REQUIRED WORK:
Your response should be every line from the entries that includes the string "estimate".

RECORDS SHOWN:
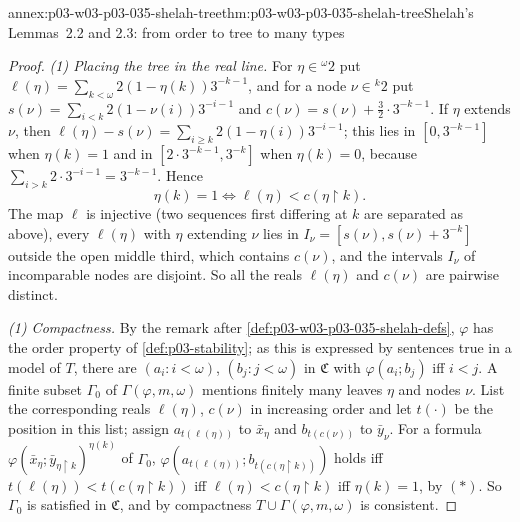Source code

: \begin{annexitem}{annex:p03-w03-p03-035-shelah-tree}{thm:p03-w03-p03-035-shelah-tree}{Shelah's Lemmas~2.2 and 2.3: from order to tree to many types}
\begin{proof}
\emph{(1) Placing the tree in the real line.}  For \(\eta\in{}^{\omega}2\) put
\(\ell(\eta)=\sum_{k<\omega}2(1-\eta(k))3^{-k-1}\), and for a node
\(\nu\in{}^{k}2\) put \(s(\nu)=\sum_{i<k}2(1-\nu(i))3^{-i-1}\) and
\(c(\nu)=s(\nu)+\tfrac32\cdot3^{-k-1}\).  If \(\eta\) extends \(\nu\), then
\(\ell(\eta)-s(\nu)=\sum_{i\geq k}2(1-\eta(i))3^{-i-1}\); this lies in
\([0,3^{-k-1}]\) when \(\eta(k)=1\) and in \([2\cdot3^{-k-1},3^{-k}]\) when
\(\eta(k)=0\), because \(\sum_{i>k}2\cdot3^{-i-1}=3^{-k-1}\).  Hence
\[
  \eta(k)=1\iff\ell(\eta)<c(\eta\restriction k).\tag{\(*\)}
\]
The map \(\ell\) is injective (two sequences first differing at \(k\) are
separated as above), every \(\ell(\eta)\) with \(\eta\) extending \(\nu\) lies
in \(I_\nu=[s(\nu),s(\nu)+3^{-k}]\) outside the open middle third, which
contains \(c(\nu)\), and the intervals \(I_\nu\) of incomparable nodes are
disjoint.  So all the reals \(\ell(\eta)\) and \(c(\nu)\) are pairwise
distinct.

\emph{(1) Compactness.}  By the remark after
\cref{def:p03-w03-p03-035-shelah-defs}, \(\varphi\) has the order property of
\cref{def:p03-stability}; as this is expressed by sentences true in a model
of \(T\), there are \((a_i:i<\omega)\), \((b_j:j<\omega)\) in \(\mathfrak C\)
with \(\varphi(a_i;b_j)\) iff \(i<j\).  A finite subset \(\Gamma_0\) of
\(\Gamma(\varphi,m,\omega)\) mentions finitely many leaves \(\eta\) and nodes
\(\nu\).  List the corresponding reals \(\ell(\eta)\), \(c(\nu)\) in
increasing order and let \(t(\cdot)\) be the position in this list; assign
\(a_{t(\ell(\eta))}\) to \(\bar x_\eta\) and \(b_{t(c(\nu))}\) to
\(\bar y_\nu\).  For a formula
\(\varphi(\bar x_\eta;\bar y_{\eta\restriction k})^{\eta(k)}\) of
\(\Gamma_0\), \(\varphi(a_{t(\ell(\eta))};b_{t(c(\eta\restriction k))})\)
holds iff \(t(\ell(\eta))<t(c(\eta\restriction k))\) iff
\(\ell(\eta)<c(\eta\restriction k)\) iff \(\eta(k)=1\), by \((*)\).  So
\(\Gamma_0\) is satisfied in \(\mathfrak C\), and by compactness
\(T\cup\Gamma(\varphi,m,\omega)\) is consistent.


\end{proof}
\end{annexitem}
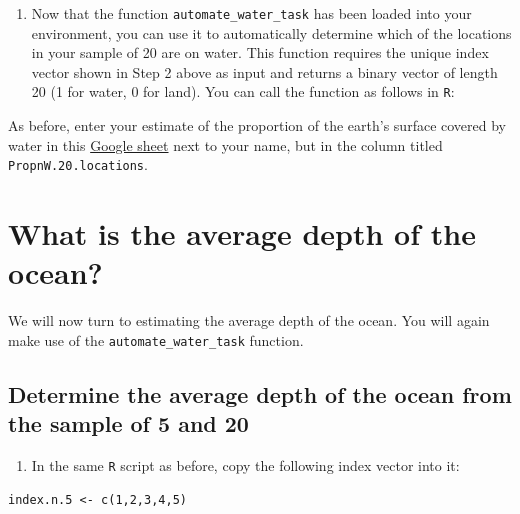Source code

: \documentclass[letterpaper,9pt,twoside,printwatermark=false]{pinp}
\providecommand{\tightlist}{%
  \setlength{\itemsep}{0pt}\setlength{\parskip}{0pt}}
\begin{document}
\begin{enumerate}
\def\labelenumi{\arabic{enumi}.}
\setcounter{enumi}{3}
\tightlist
\item
  Now that the function \texttt{automate\_water\_task} has been loaded
  into your environment, you can use it to automatically determine which
  of the locations in your sample of 20 are on water. This function
  requires the unique index vector shown in Step 2 above as input and
  returns a binary vector of length 20 (1 for water, 0 for land). You
  can call the function as follows in \texttt{R}:
\end{enumerate}

\begin{Shaded}
\begin{Highlighting}[]
\StringTok{ }\NormalTok{(}\NormalTok{)}
\end{Highlighting}
\end{Shaded}

As before, enter your estimate of the proportion of the earth's surface
covered by water in this
\href{https://docs.google.com/spreadsheets/d/1Mnxeq9nQcTdQycZ7S_62fYFiNC5_a3fibsyodzfwO58/edit?usp=sharing}{Google
sheet} next to your name, but in the column titled
\texttt{PropnW.20.locations}.

\section{What is the average depth of the
ocean?}\label{what-is-the-average-depth-of-the-ocean}

We will now turn to estimating the average depth of the ocean. You will
again make use of the \texttt{automate\_water\_task} function.

\subsection{Determine the average depth of the ocean from the sample of
5 and
20}\label{determine-the-average-depth-of-the-ocean-from-the-sample-of-5-and-20}

\begin{enumerate}
\def\labelenumi{\arabic{enumi}.}
\tightlist
\item
  In the same \texttt{R} script as before, copy the following index
  vector into it:
\end{enumerate}

\begin{ShadedResult}
\begin{verbatim}
index.n.5 <- c(1,2,3,4,5)
\end{verbatim}
\end{ShadedResult}
\end{document}
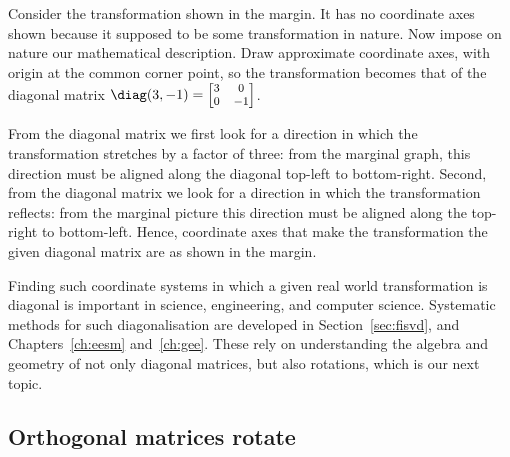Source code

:\begin{example} \label{eg:}
Consider the transformation shown in the margin.
%
It has no coordinate axes shown because it supposed to be some transformation in nature. 
Now impose on nature our mathematical description.
Draw approximate coordinate axes, with origin at the common corner point, so the transformation becomes that of the diagonal matrix \(\diag(3,-1)=\footnotesize\begin{bmatrix} 3&0\\0&-1 \end{bmatrix}\).

\begin{solution} 
From the diagonal matrix we first look for a direction in which the transformation stretches by a factor of three: 
%
from the marginal graph, this direction must be aligned along the diagonal top-left to bottom-right.
Second, from the diagonal matrix we look for a direction in which the transformation reflects: from the marginal picture this direction must be aligned along the top-right to bottom-left.
Hence, coordinate axes that make the transformation the given diagonal matrix are as shown in the margin. 
\end{solution}
\end{example}


Finding such coordinate systems in which a given real world transformation is diagonal is important in science, engineering, and computer science.
Systematic methods for such diagonalisation are developed in Section~\ref{sec:fisvd}, and Chapters~\ref{ch:eesm} and~\ref{ch:gee}.
These rely on understanding the algebra and geometry of not only diagonal matrices, but also rotations, which is our next topic.













\subsection{Orthogonal matrices rotate}
\label{sec:omr}


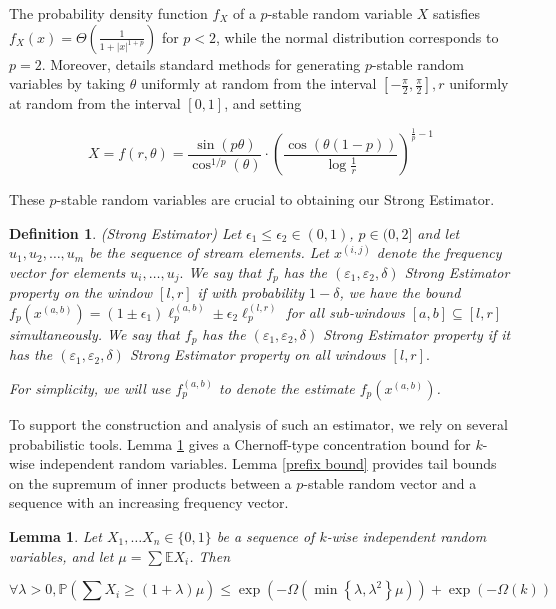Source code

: \documentclass{article}
\newcommand{\est}{\textsf{Strong Estimator }}
\newcommand{\estt}{\textsf{Strong Estimator}}
\newcommand{\eps}{\varepsilon}
\theoremstyle{plain}
\newtheorem{lem}[theorem]{Lemma}
\newtheorem{defn}[theorem]{Definition}
\begin{document}
The probability density function $f_X$ of a $p$-stable random variable $X$ satisfies $f_X(x)=\Theta\left(\frac{1}{1+|x|^{1+p}}\right)$ for $p<2$, while the normal distribution corresponds to $p=2$. Moreover, \cite{Nolan2001StableDM} details standard methods for generating $p$-stable random variables by taking $\theta$ uniformly at random from the interval $\left[-\frac{\pi}{2}, \frac{\pi}{2}\right], r$ uniformly at random from the interval $[0,1]$, and setting

$$
X=f(r, \theta)=\frac{\sin (p \theta)}{\cos ^{1 / p}(\theta)} \cdot\left(\frac{\cos (\theta(1-p))}{\log \frac{1}{r}}\right)^{\frac{1}{p}-1}
$$


These $p$-stable random variables are crucial to obtaining our \estt.


\begin{defn}\label{Strong Estimator}(\estt)
    Let $\epsilon_1 \leq \epsilon_2 \in (0, 1)$,  $ p \in (0, 2]$ and let $u_1, u_2, \dots, u_m$ be the sequence of stream elements. Let $x ^ {(i, j)}$ denote the frequency vector for elements $u_i, \dots, u_j.$
 We say that $f_p$ has the $(\eps_1, \eps_2, \delta)$  \est property on the window $[l,r]$ if with probability $1-\delta$, we have the bound $f_p(x ^ {(a,b)}) = (1 \pm \epsilon_1) \ell_p ^ {(a, b)} \pm  \epsilon_2 \ell_p ^ {(l,r)}$ for all sub-windows $[a,b]\subseteq [l,r]$ simultaneously. We say that $f_p$ has the $(\eps_1, \eps_2, \delta)$ \est property if it has the $(\eps_1, \eps_2, \delta)$ \est property on all windows $[l,r].$ 

    For simplicity, we will use $f_p ^ {(a, b)}$ to denote the estimate $f_p(x ^ {(a, b)})$. 
\end{defn}


To support the construction and analysis of such an estimator, we rely on several probabilistic tools. Lemma \ref{cher} gives a Chernoff-type concentration bound for $k$-wise independent random variables. Lemma \ref{prefix bound} provides tail bounds on the supremum of inner products between a $p$-stable random vector and a sequence with an increasing frequency vector. 

\begin{lem}\label{cher}\cite{bellare1994randomness} Let $X_1, \ldots X_n \in\{0,1\}$ be a sequence of $k$-wise independent random variables, and let $\mu=\sum \mathbb{E} X_i$. Then

$$
\forall \lambda>0, \mathbb{P}\left(\sum X_i \geq(1+\lambda) \mu\right) \leq \exp \left(-\Omega\left(\min \left\{\lambda, \lambda^2\right\} \mu\right)\right)+\exp (-\Omega(k))
$$
    
\end{lem}
\end{document}
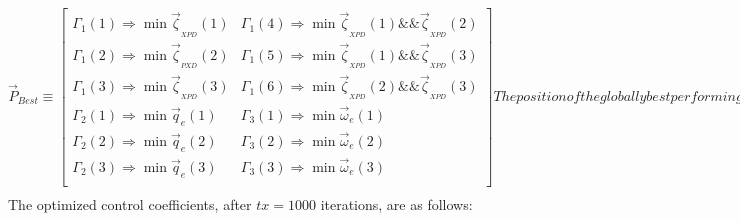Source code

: \begin{subequations}
\begin{equation}
\vec{P}_{Best}\equiv
\begin{bmatrix}
\Gamma_1(1)\Rightarrow \min \vec{\zeta}_{_{XPD}}(1) & \Gamma_1(4)\Rightarrow\min\vec{\zeta}_{_{XPD}}(1)\&\& \vec{\zeta}_{_{XPD}}(2)\\
\Gamma_1(2)\Rightarrow \min \vec{\zeta}_{_{PXD}}(2) & \Gamma_1(5)\Rightarrow\min\vec{\zeta}_{_{XPD}}(1)\&\& \vec{\zeta}_{_{XPD}}(3)\\
\Gamma_1(3)\Rightarrow \min \vec{\zeta}_{_{XPD}}(3) & \Gamma_1(6)\Rightarrow\min\vec{\zeta}_{_{XPD}}(2)\&\& \vec{\zeta}_{_{XPD}}(3)\\
\Gamma_2(1)\Rightarrow \min \vec{q}_e(1) & \Gamma_3(1)\Rightarrow\min\vec{\omega}_e(1)\\
\Gamma_2(2)\Rightarrow \min \vec{q}_e(2) & \Gamma_3(2)\Rightarrow\min\vec{\omega}_e(2)\\
\Gamma_2(3)\Rightarrow \min \vec{q}_e(3) & \Gamma_3(3)\Rightarrow\min\vec{\omega}_e(3)\\
\end{bmatrix}
\end{equation}
The position of the globally best performing swarm is found similarly:
\begin{equation}
\vec{G}_{Best}\equiv
\begin{bmatrix}
\Gamma_1(1)\Rightarrow \min \vec{\zeta}_{_{XPD}}(1) & \Gamma_1(4)\Rightarrow\min\vec{\zeta}_{_{XPD}}(1)\&\& \vec{\zeta}_{_{XPD}}(2)\\
\Gamma_1(2)\Rightarrow \min \vec{\zeta}_{_{PXD}}(2) & \Gamma_1(5)\Rightarrow\min\vec{\zeta}_{_{XPD}}(1)\&\& \vec{\zeta}_{_{XPD}}(3)\\
\Gamma_1(3)\Rightarrow \min \vec{\zeta}_{_{XPD}}(3) & \Gamma_1(6)\Rightarrow\min\vec{\zeta}_{_{XPD}}(2)\&\& \vec{\zeta}_{_{XPD}}(3)\\
\Gamma_2(1)\Rightarrow \min \vec{\zeta}_{_{XPD}}(1) & \Gamma_3(1)\Rightarrow\min\vec{\zeta}_{_{XPD}}(1)\\
\Gamma_2(2)\Rightarrow \min \vec{\zeta}_{_{XPD}}(2) & \Gamma_3(2)\Rightarrow\min\vec{\zeta}_{_{XPD}}(2)\\
\Gamma_2(3)\Rightarrow \min \vec{\zeta}_{_{XPD}}(3) & \Gamma_3(3)\Rightarrow\min\vec{\zeta}_{_{XPD}}(3)\\
\end{bmatrix}
\end{equation}
\end{subequations} 
The optimized control coefficients, after $tx=1000$ iterations, are as follows:
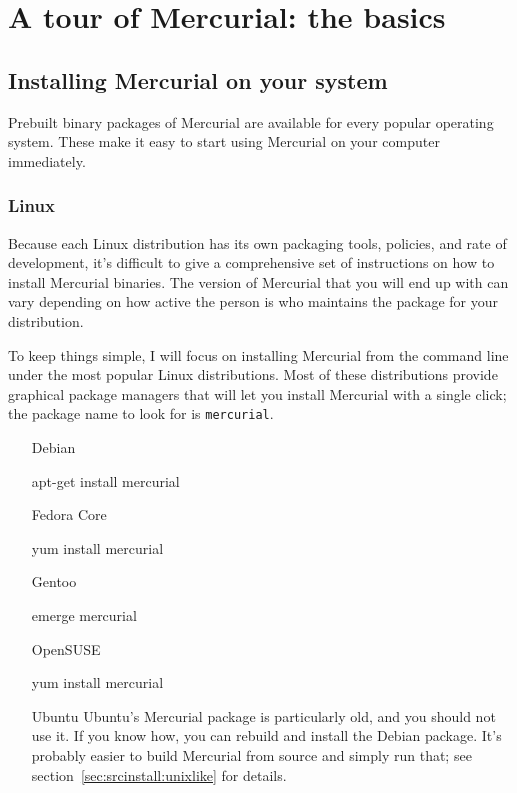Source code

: \chapter{A tour of Mercurial: the basics}
\label{chap:tour-basic}

\section{Installing Mercurial on your system}
\label{sec:tour:install}

Prebuilt binary packages of Mercurial are available for every popular
operating system.  These make it easy to start using Mercurial on your
computer immediately.

\subsection{Linux}

Because each Linux distribution has its own packaging tools, policies,
and rate of development, it's difficult to give a comprehensive set of
instructions on how to install Mercurial binaries.  The version of
Mercurial that you will end up with can vary depending on how active
the person is who maintains the package for your distribution.

To keep things simple, I will focus on installing Mercurial from the
command line under the most popular Linux distributions.  Most of
these distributions provide graphical package managers that will let
you install Mercurial with a single click; the package name to look
for is \texttt{mercurial}.

\begin{itemize}
\item[Debian]
  \begin{codesample4}
    apt-get install mercurial
  \end{codesample4}

\item[Fedora Core]
  \begin{codesample4}
    yum install mercurial
  \end{codesample4}

\item[Gentoo]
  \begin{codesample4}
    emerge mercurial
  \end{codesample4}

\item[OpenSUSE]
  \begin{codesample4}
    yum install mercurial
  \end{codesample4}

\item[Ubuntu] Ubuntu's Mercurial package is particularly old, and you
  should not use it.  If you know how, you can rebuild and install the
  Debian package.  It's probably easier to build Mercurial from source
  and simply run that; see section~\ref{sec:srcinstall:unixlike} for
  details.
\end{itemize}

YOUR SOLUTION:
As before, enter your estimate of the proportion of the earth's surface
    For simplicity, we will use $f_p ^ {(a, b)}$ to denote the estimate $f_p(x ^ {(a, b)})$. 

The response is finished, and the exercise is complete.